Karena tidak mendapat jawaban yang jelas, Djoko pun mengambil langkah administratif dengan melayangkan nota dinas kepada Penjabat (Pj) Sekretaris Daerah (Sekda) Jember, Jupriono. Surat pertama dikirimkan pada Selasa (22/7), disusul surat peringatan pertama pada Kamis (24/7), dan surat peringatan kedua pada Jumat (25/7). Sayangnya, tidak ada tanggapan memadai.
“Hilangnya mobil dinas ini bukan semata persoalan aset, melainkan menyangkut etika birokrasi dan integritas aparatur negara. Jika benar ada yang mengambil tanpa izin, itu adalah bentuk penyimpangan serius,” tegas Djoko.
Ia menekankan bahwa sikap diam bukan berarti abai. Justru, ia berharap peristiwa ini menjadi momentum refleksi bagi seluruh jajaran birokrasi di Jember.
“Sebagai pimpinan, saya ingin memberi pendidikan, bukan kemarahan. Tapi jangan anggap kesabaran ini sebagai kelemahan,” ucapnya.
Menanggapi polemik tersebut, Pj Sekda Jember, Jupriono, akhirnya memberikan klarifikasi. Ia menyatakan bahwa mobil dinas itu sebenarnya tidak hilang, melainkan dibawa ke bengkel untuk perawatan.
“Mobil sudah lama terparkir dan tidak dipakai, kondisinya juga kotor. Saat kami coba nyalakan, mesin tidak mau hidup. Maka kami ambil inisiatif untuk memperbaikinya,” kata Jupriono.

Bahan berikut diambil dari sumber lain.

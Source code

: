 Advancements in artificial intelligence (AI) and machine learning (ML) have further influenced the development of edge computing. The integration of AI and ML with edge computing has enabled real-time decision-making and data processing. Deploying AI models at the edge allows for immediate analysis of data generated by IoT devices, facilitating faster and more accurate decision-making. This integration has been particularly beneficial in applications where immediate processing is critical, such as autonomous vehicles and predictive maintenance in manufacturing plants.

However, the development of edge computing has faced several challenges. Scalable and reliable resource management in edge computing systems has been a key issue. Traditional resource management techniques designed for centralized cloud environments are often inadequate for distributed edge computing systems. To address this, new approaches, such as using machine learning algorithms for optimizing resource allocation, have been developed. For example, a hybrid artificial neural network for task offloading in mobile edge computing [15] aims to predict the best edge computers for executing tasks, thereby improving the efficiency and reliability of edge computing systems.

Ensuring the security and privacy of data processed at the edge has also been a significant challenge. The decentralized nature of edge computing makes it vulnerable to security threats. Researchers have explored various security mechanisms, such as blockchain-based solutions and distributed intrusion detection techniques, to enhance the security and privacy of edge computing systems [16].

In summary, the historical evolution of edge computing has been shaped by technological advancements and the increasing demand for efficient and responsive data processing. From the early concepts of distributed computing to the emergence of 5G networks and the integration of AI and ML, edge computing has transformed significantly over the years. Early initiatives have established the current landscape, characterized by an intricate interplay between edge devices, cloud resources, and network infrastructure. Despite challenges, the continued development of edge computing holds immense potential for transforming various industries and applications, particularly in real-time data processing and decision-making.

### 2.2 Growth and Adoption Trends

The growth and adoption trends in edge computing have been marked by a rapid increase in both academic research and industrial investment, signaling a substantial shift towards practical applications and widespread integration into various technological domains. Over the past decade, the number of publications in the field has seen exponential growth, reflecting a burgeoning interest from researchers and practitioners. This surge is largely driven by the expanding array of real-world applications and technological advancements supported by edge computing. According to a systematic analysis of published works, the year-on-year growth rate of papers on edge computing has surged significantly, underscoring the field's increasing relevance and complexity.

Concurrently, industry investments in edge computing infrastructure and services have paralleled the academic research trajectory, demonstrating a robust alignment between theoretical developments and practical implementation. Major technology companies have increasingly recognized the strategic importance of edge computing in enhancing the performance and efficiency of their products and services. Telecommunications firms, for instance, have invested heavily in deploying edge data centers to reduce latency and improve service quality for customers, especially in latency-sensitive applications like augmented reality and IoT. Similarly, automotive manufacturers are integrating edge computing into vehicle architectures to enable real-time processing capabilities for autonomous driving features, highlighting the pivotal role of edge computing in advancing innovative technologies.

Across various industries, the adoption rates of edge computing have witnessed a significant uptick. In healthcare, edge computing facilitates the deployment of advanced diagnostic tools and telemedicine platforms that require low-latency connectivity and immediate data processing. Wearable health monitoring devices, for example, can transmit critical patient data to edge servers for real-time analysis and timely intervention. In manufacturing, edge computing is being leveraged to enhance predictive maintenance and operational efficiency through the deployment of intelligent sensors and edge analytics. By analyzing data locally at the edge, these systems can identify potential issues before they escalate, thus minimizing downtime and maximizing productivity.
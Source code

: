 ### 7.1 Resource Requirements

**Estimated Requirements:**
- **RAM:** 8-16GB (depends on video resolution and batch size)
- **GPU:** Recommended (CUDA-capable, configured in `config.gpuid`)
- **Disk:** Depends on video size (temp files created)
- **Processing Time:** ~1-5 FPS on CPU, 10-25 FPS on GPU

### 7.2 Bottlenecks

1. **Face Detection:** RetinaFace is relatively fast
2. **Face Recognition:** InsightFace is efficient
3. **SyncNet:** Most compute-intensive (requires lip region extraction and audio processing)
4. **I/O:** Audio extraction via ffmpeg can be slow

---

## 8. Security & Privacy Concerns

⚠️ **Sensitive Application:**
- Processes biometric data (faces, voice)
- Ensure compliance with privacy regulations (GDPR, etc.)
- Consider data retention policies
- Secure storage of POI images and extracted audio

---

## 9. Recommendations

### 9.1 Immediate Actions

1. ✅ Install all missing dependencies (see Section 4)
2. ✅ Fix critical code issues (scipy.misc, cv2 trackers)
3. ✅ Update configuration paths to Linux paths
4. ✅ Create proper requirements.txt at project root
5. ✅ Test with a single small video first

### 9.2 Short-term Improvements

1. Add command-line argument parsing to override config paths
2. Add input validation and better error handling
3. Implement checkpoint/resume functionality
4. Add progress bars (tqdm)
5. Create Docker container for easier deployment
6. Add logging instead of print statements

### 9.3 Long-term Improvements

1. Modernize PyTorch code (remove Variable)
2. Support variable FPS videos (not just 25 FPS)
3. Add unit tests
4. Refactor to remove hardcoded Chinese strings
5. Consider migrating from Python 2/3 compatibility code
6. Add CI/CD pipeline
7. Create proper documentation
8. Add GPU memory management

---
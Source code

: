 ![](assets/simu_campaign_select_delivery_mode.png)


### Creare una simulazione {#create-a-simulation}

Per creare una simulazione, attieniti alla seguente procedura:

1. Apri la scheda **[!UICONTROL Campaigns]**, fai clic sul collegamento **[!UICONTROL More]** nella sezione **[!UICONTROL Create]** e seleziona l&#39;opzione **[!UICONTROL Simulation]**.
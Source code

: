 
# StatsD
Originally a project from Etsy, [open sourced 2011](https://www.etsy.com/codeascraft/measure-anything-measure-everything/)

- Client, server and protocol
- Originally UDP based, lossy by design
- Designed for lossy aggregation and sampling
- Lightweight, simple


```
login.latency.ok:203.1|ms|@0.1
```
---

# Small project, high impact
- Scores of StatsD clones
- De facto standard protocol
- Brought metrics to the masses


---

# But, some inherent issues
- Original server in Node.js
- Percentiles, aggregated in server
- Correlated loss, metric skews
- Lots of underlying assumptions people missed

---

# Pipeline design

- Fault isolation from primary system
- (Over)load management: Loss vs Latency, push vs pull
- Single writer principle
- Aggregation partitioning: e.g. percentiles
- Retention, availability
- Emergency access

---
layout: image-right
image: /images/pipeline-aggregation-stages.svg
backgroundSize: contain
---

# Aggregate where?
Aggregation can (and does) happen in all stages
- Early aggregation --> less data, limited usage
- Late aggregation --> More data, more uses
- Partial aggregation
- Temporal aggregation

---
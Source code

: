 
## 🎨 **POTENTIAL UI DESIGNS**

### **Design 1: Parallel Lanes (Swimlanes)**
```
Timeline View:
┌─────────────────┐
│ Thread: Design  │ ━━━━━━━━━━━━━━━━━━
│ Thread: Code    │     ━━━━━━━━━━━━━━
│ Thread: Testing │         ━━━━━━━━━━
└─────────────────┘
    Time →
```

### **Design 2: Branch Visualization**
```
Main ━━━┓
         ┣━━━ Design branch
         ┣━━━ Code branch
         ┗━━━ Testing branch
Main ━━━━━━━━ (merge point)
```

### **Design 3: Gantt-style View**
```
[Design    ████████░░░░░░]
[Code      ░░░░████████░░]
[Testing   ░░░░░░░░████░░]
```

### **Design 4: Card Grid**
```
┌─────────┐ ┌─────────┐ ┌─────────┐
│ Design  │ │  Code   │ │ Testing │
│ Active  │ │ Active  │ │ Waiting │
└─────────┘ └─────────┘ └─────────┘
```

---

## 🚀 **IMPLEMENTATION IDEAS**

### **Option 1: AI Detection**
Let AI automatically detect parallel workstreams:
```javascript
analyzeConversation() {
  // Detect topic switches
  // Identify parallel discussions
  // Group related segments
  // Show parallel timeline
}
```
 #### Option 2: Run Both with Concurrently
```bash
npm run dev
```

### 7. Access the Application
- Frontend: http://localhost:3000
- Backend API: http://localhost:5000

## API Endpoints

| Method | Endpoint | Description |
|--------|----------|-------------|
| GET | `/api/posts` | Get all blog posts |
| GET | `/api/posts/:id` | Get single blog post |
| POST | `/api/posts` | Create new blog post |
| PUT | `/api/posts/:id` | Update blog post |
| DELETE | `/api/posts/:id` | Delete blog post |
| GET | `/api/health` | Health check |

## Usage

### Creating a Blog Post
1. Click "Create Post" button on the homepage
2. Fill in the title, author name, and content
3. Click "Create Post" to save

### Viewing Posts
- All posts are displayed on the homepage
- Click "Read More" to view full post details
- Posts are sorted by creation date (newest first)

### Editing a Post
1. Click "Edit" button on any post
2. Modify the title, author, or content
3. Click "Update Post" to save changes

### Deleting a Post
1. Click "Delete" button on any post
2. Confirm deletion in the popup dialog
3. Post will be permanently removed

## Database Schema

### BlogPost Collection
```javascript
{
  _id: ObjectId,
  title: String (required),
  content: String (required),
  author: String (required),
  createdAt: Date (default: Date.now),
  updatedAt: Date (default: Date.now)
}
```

Ia menambahkan, tindakan tersebut murni bagian dari pemeliharaan aset daerah. Namun sayangnya, proses pengambilan dan perawatan mobil itu tidak melalui prosedur pelaporan resmi kepada pemilik sah, yakni Wabup Djoko Susanto.
Kejadian ini menyoroti pentingnya transparansi dan komunikasi antarlembaga dalam pengelolaan aset negara. Pengambilan kendaraan tanpa pemberitahuan resmi kepada pengguna utamanya, meskipun dengan alasan pemeliharaan, tetap menyalahi prosedur birokrasi.
Kini, masyarakat dan jajaran Pemkab Jember menanti tindak lanjut dari persoalan ini. Apakah cukup diselesaikan secara internal, atau akan menjadi bahan evaluasi menyeluruh terhadap manajemen aset dan etika kerja di lingkungan pemerintah.